The morphological characteristics of nickel sulfide nanoparticles are illustrated in Fig. 7.³⁶ Distinct morphologies emerge based on varied reaction conditions during sample preparation. Ni1, Ni3, Ni4, and Ni5 exhibit a spherical structure, while Ni2 displays a mixed morphology with network and sphere-like structures. Ni6 has bigger-sized particles, but the morphologies of Ni7 and Ni8 are more like networks. Ni9 and Ni10 samples heated to 80 °C show irregular shapes and sizes and aggregated particle morphologies. Notably, Ni12 exhibits a sponge-like morphology.

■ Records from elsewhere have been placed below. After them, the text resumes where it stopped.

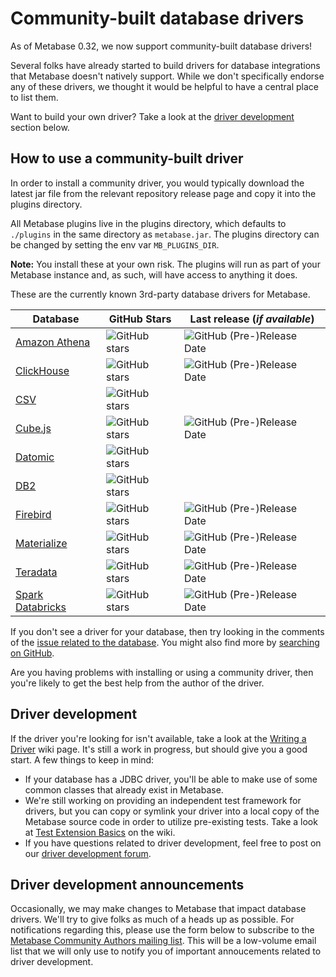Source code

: # Community-built database drivers

As of Metabase 0.32, we now support community-built database drivers!

Several folks have already started to build drivers for database integrations that Metabase doesn't natively support. While we don't specifically endorse any of these drivers, we thought it would be helpful to have a central place to list them.

Want to build your own driver? Take a look at the [driver development](#driver-development) section below.

## How to use a community-built driver

In order to install a community driver, you would typically download the latest jar file from the relevant repository release page and copy it into the plugins directory.

All Metabase plugins live in the plugins directory, which defaults to `./plugins` in the same directory as `metabase.jar`. The plugins directory can be changed by setting the env var `MB_PLUGINS_DIR`. 

**Note:** You install these at your own risk. The plugins will run as part of your Metabase instance and, as such, will have access to anything it does.

These are the currently known 3rd-party database drivers for Metabase.

| Database | GitHub Stars | Last release (_if available_) |
| ---- | ---- | ----|
| [Amazon Athena](https://github.com/dacort/metabase-athena-driver) | ![GitHub stars](https://img.shields.io/github/stars/dacort/metabase-athena-driver) | ![GitHub (Pre-)Release Date](https://img.shields.io/github/release-date-pre/dacort/metabase-athena-driver) |
| [ClickHouse](https://github.com/enqueue/metabase-clickhouse-driver) | ![GitHub stars](https://img.shields.io/github/stars/enqueue/metabase-clickhouse-driver) | ![GitHub (Pre-)Release Date](https://img.shields.io/github/release-date-pre/enqueue/metabase-clickhouse-driver) |
| [CSV](https://github.com/Markenson/csv-metabase-driver) | ![GitHub stars](https://img.shields.io/github/stars/Markenson/csv-metabase-driver) ||
| [Cube.js](https://github.com/lili-data/metabase-cubejs-driver) | ![GitHub stars](https://img.shields.io/github/stars/lili-data/metabase-cubejs-driver) | ![GitHub (Pre-)Release Date](https://img.shields.io/github/release-date-pre/lili-data/metabase-cubejs-driver) |
| [Datomic](https://github.com/lambdaisland/metabase-datomic) | ![GitHub stars](https://img.shields.io/github/stars/lambdaisland/metabase-datomic) ||
| [DB2](https://github.com/dludwig-jrt/metabase-db2-driver) | ![GitHub stars](https://img.shields.io/github/stars/dludwig-jrt/metabase-db2-driver) ||
| [Firebird](https://github.com/evosec/metabase-firebird-driver) | ![GitHub stars](https://img.shields.io/github/stars/evosec/metabase-firebird-driver) | ![GitHub (Pre-)Release Date](https://img.shields.io/github/release-date-pre/evosec/metabase-firebird-driver) |
| [Materialize](https://github.com/MaterializeInc/metabase-materialize-driver) | ![GitHub stars](https://img.shields.io/github/stars/MaterializeInc/metabase-materialize-driver) | ![GitHub (Pre-)Release Date](https://img.shields.io/github/release-date-pre/MaterializeInc/metabase-materialize-driver) |
| [Teradata](https://github.com/swisscom-bigdata/metabase-teradata-driver) | ![GitHub stars](https://img.shields.io/github/stars/swisscom-bigdata/metabase-teradata-driver) | ![GitHub (Pre-)Release Date](https://img.shields.io/github/release-date-pre/swisscom-bigdata/metabase-teradata-driver) |
| [Spark Databricks](https://github.com/ifood/metabase-sparksql-databricks-driver) | ![GitHub stars](https://img.shields.io/github/stars/ifood/metabase-sparksql-databricks-driver) | ![GitHub (Pre-)Release Date](https://img.shields.io/github/release-date-pre/ifood/metabase-sparksql-databricks-driver) |

If you don't see a driver for your database, then try looking in the comments of the [issue related to the database](https://github.com/metabase/metabase/labels/Database%2F). You might also find more by [searching on GitHub](https://github.com/search?q=metabase+driver).

Are you having problems with installing or using a community driver, then you're likely to get the best help from the author of the driver.

## Driver development

If the driver you're looking for isn't available, take a look at the [Writing a Driver](https://github.com/metabase/metabase/wiki/Writing-a-Driver) wiki page. It's still a work in progress, but should give you a good start. A few things to keep in mind:

- If your database has a JDBC driver, you'll be able to make use of some common classes that already exist in Metabase.
- We're still working on providing an independent test framework for drivers, but you can copy or symlink your driver into a local copy of the Metabase source code in order to utilize pre-existing tests. Take a look at [Test Extension Basics](https://github.com/metabase/metabase/wiki/Writing-a-Driver:-Adding-Test-Extensions,-Tests,-and-Setting-up-CI#test-extensions-basics) on the wiki.
- If you have questions related to driver development, feel free to post on our [driver development forum](https://discourse.metabase.com/c/driver-development). 

## Driver development announcements

Occasionally, we may make changes to Metabase that impact database drivers. We'll try to give folks as much of a heads up as possible. For notifications regarding this, please use the form below to subscribe to the [Metabase Community Authors mailing list](http://eepurl.com/gQcIO9). This will be a low-volume email list that we will only use to notify you of important annoucements related to driver development.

Hydrophilic interactions, van der Waals forces, electrostatic and dipolar fields inside the aggregate, crystal-face attraction, and hydrogen bonds significantly impact the changes in sample morphology when varying the capping agents. These elements probably function in concert to control the process of self-assembly that results in the final structure. The self-assembly process leading to the final structure is likely governed by a combination of these factors. TEM analysis confirms that Ni12 has a sponge-like morphology composed of tiny nanoparticles, but Ni9 and Ni2 have heterogeneous shapes (Fig. 7b–e). EDX results for all samples confirm the presence of Ni and S. Spatial regularity in the elemental distribution of Ni12 reveals a composition of Ni_0.82S_1.00. The Ni and S homogenous distribution throughout the Ni12 sample is further shown by EDX elemental mapping and line scanning (Fig. 7a).³⁶

Fig. 7 (a) Field-emission scanning electron microscope (FE-SEM) images of nickel sulfide nanoparticles (NPs) with compositions Ni9, Ni10, and Ni12; (b) energy-dispersive X-ray (EDX), mapping, and line scanning specifically for Ni12; transmission electron microscope (TEM) images showcase (c) Ni2, (d) Ni9, and (e and f) Ni12.³⁶

In conclusion, nickel sulfide nanoparticles' diverse crystal structures and morphologies, ranging from hexagonal to sponge-like, highlight their versatility and tunable synthesis capabilities. The unique electronic properties of nickel sulfide, especially its small bandgap, make it a promising material for various technological applications, including photocatalysis and rechargeable lithium batteries. The comprehensive characterization through XPS, UV-visible spectroscopy, and electron microscopy provides valuable insights into the elemental composition, electronic structure, and morphological features of different nickel sulfide nanoparticles. Further exploration of these nanostructures holds great potential for advancing their applications in emerging fields.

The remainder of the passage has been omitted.